Narrative style here resembles stream-of-consciousness with its sentence fragments and very inward private flow. We are only tenuously connected to the outer world; the fragmented text of the wedding ceremony in italics (that rote rhetoric which is deadly in its formality) gives rise to associative threads of thought at best. But the story is also in third person. Technically, this is called “free indirect speech” or “indirect free discourse.” Consider why, for so private a level of thought, Walker would not have chosen first-person narration.
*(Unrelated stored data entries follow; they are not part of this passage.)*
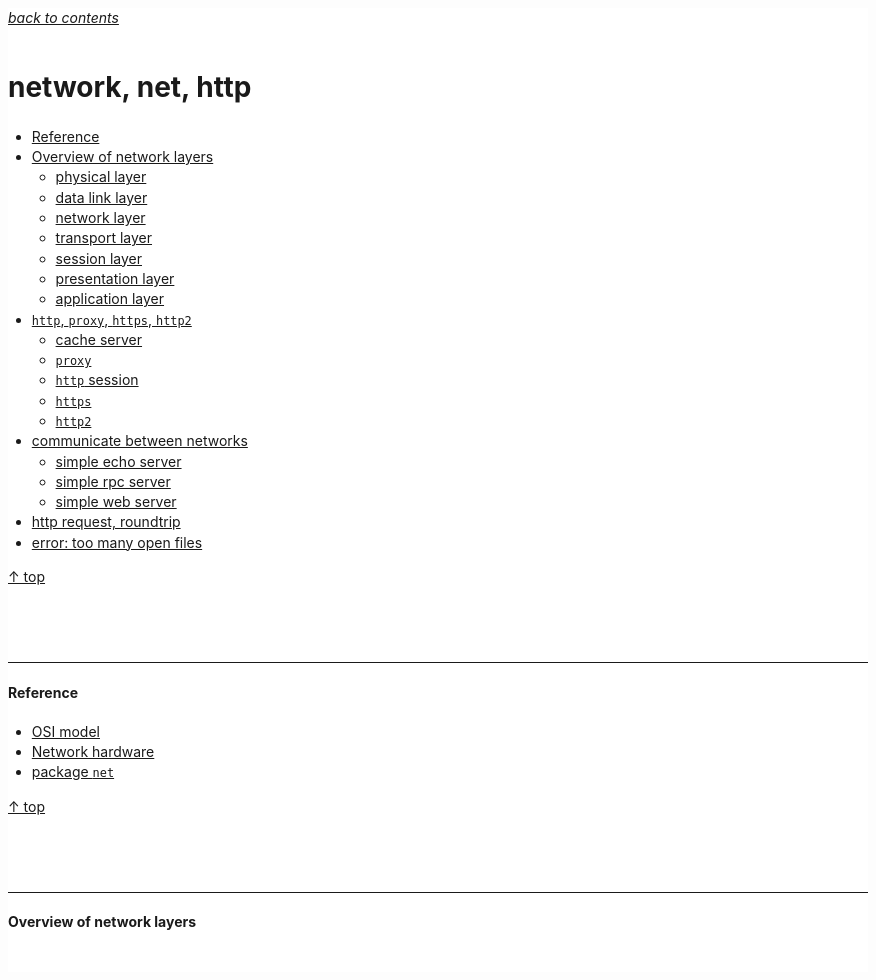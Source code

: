 [*back to contents*](https://github.com/gyuho/learn#contents)
<br>

# network, net, http

- [Reference](#reference)
- [Overview of network layers](#overview-of-network-layers)
	- [physical layer](#physical-layer)
	- [data link layer](#data-link-layer)
	- [network layer](#network-layer)
	- [transport layer](#transport-layer)
	- [session layer](#session-layer)
	- [presentation layer](#presentation-layer)
	- [application layer](#application-layer)
- [`http`, `proxy`, `https`, `http2`](#http-proxy-https-http2)
	- [cache server](#cache-server)
	- [`proxy`](#proxy)
	- [`http` session](#http-session)
	- [`https`](#https)
	- [`http2`](#http2)
- [communicate between networks](#communicate-between-networks)
	- [simple echo server](#simple-echo-server)
	- [simple rpc server](#simple-rpc-server)
	- [simple web server](#simple-web-server)
- [http request, roundtrip](#http-request-roundtrip)
- [error: too many open files](#error-too-many-open-files)

[↑ top](#network-net-http)
<br><br><br><br>
<hr>







#### Reference

- [OSI model](https://en.wikipedia.org/wiki/OSI_model)
- [Network hardware](https://en.wikipedia.org/wiki/Networking_hardware)
- [package `net`](http://golang.org/pkg/net/)

[↑ top](#network-net-http)
<br><br><br><br>
<hr>







#### Overview of network layers

<br>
Next, consider the trade-off: Roselily’s old life with her new life after marriage.
- Mississippi vs. Chicago
- cotton vs. cinders
- friendliness vs. dignity
- Christianity vs. Muslim religion
- economic poverty vs. ?
Consider also Roselily’s name, especially the opposing symbolisms of the flowers: the rose (usually the red rose springs to mind) and its associations with love, passion, blood, life, maturity; and the lily and its associations with death, sterility, purity. It’s a schizoid name, a contradiction, and this points out the stalemate Roselily faces now in life too.
One key moment in the text tries to express a frustrating confusion about life:
She wants to live for once. But doesn’t quite know what that means. Wonders if she has ever done it. If she ever will. (8)
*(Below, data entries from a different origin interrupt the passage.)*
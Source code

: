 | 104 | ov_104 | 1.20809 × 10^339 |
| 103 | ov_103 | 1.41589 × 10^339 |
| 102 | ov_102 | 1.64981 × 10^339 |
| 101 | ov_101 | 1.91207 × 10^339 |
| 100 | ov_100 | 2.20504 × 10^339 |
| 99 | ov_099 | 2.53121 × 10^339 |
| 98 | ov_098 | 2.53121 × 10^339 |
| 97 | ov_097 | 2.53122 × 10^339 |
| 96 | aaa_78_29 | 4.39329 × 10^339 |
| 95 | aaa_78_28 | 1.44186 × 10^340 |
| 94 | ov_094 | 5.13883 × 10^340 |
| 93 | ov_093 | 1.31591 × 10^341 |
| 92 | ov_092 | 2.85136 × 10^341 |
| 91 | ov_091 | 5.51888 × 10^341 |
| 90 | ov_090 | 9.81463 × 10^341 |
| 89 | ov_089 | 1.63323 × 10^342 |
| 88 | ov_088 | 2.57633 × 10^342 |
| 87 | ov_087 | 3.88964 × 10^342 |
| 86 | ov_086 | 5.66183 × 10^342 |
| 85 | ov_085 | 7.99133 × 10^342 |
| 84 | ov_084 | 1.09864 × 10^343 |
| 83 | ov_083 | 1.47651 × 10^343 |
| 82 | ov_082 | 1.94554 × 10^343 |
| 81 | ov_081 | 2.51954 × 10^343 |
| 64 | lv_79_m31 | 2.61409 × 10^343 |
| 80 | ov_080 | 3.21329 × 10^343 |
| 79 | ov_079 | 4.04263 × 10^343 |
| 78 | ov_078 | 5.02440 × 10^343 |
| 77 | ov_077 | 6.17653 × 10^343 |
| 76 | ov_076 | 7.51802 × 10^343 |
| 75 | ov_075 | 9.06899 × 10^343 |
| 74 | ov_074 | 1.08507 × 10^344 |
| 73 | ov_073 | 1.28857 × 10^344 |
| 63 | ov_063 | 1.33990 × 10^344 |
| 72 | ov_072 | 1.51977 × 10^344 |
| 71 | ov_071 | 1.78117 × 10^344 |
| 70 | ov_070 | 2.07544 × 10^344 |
How does one “live” in a world of structures such as the ones Roselily is trying to negotiate (especially being a poor black woman)? Being the wife of a Chicago Muslim is obviously not the “answer” because of the doomed tone of this. It seems a better answer for now, a preferable structure. So you choose one that gives you more options or seemingly better ones, even though in your heart you know that it’s not the answer.
“Alice Walker.” http://www.luminarium.org/contemporary/alicew/.
Walker, Alice. “Roselily.” In Love and Trouble. Orlando: Harcourt Brace Jovanovich, Pub., 1973. 3-9.